(Stored data entries)
BEGIN
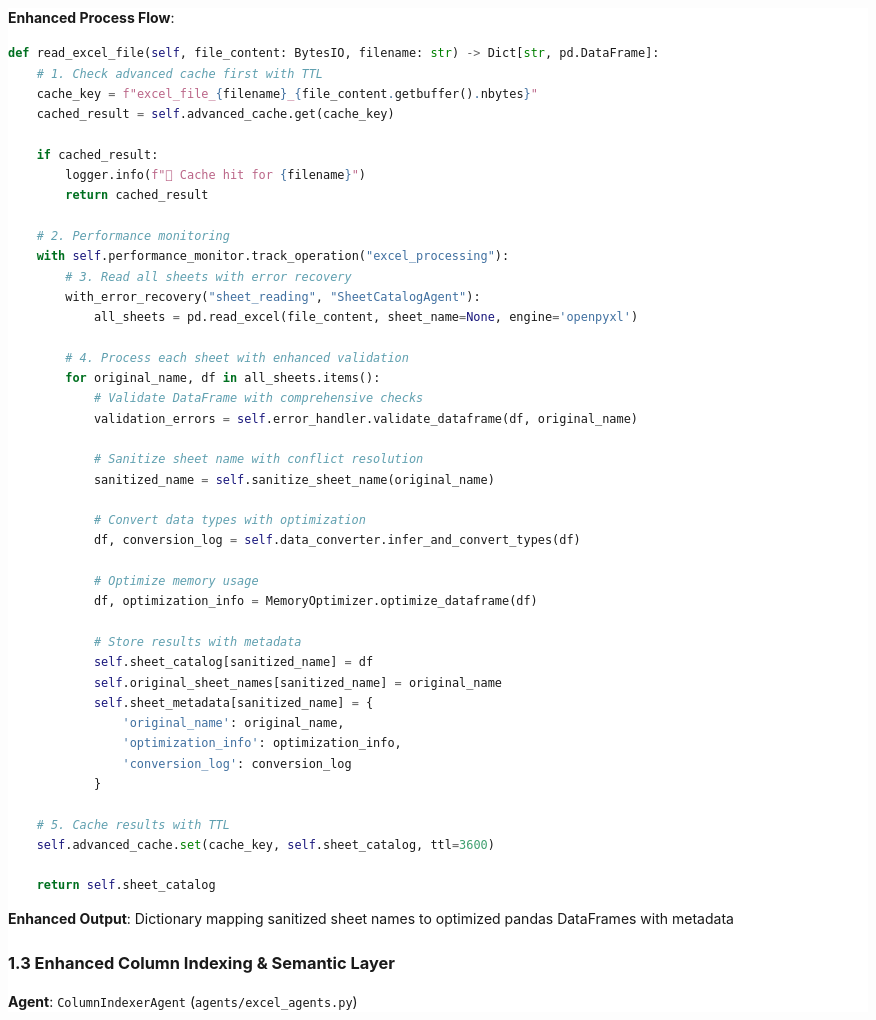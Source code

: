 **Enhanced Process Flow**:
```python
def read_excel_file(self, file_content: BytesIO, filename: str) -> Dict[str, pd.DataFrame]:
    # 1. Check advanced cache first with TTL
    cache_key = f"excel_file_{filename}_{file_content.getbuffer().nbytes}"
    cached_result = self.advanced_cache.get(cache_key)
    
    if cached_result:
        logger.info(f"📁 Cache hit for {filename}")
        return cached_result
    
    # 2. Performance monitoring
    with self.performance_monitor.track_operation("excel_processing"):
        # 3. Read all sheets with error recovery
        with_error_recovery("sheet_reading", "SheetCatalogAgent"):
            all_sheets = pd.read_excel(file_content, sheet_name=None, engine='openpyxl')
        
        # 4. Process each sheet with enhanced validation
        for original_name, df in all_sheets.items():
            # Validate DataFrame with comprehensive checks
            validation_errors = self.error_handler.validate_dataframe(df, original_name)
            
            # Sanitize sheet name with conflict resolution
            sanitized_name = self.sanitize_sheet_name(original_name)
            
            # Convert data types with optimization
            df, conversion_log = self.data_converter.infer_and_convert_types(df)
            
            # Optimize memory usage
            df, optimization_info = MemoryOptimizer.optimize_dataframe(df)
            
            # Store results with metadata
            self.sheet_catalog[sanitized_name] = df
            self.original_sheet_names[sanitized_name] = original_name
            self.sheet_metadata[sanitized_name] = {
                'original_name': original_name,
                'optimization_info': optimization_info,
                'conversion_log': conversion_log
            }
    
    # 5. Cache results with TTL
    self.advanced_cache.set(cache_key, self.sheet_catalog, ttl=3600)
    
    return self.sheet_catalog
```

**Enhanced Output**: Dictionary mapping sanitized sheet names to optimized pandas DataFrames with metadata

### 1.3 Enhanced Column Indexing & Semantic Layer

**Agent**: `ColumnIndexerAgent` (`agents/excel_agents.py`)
END
BEGIN
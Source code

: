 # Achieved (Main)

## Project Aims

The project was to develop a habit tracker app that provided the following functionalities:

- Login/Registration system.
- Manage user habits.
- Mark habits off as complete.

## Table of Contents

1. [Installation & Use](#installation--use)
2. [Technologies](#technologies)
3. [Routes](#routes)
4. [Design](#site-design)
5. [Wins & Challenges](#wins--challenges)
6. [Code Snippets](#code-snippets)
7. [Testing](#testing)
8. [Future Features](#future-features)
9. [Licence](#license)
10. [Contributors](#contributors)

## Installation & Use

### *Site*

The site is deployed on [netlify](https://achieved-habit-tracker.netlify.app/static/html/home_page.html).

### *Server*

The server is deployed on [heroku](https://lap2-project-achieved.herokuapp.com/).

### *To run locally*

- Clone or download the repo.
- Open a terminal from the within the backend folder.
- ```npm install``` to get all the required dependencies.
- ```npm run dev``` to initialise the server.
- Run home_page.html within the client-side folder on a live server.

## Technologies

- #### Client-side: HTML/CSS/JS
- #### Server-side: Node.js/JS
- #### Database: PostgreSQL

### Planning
END
Problem to work on: Repeat, exactly as they stand above, the lines from the line with "initialise the server." to the line with "### Planning", both lines included.

Final answer:
- ```npm run dev``` to initialise the server.
- Run home_page.html within the client-side folder on a live server.

## Technologies

- #### Client-side: HTML/CSS/JS
- #### Server-side: Node.js/JS
- #### Database: PostgreSQL

### Planning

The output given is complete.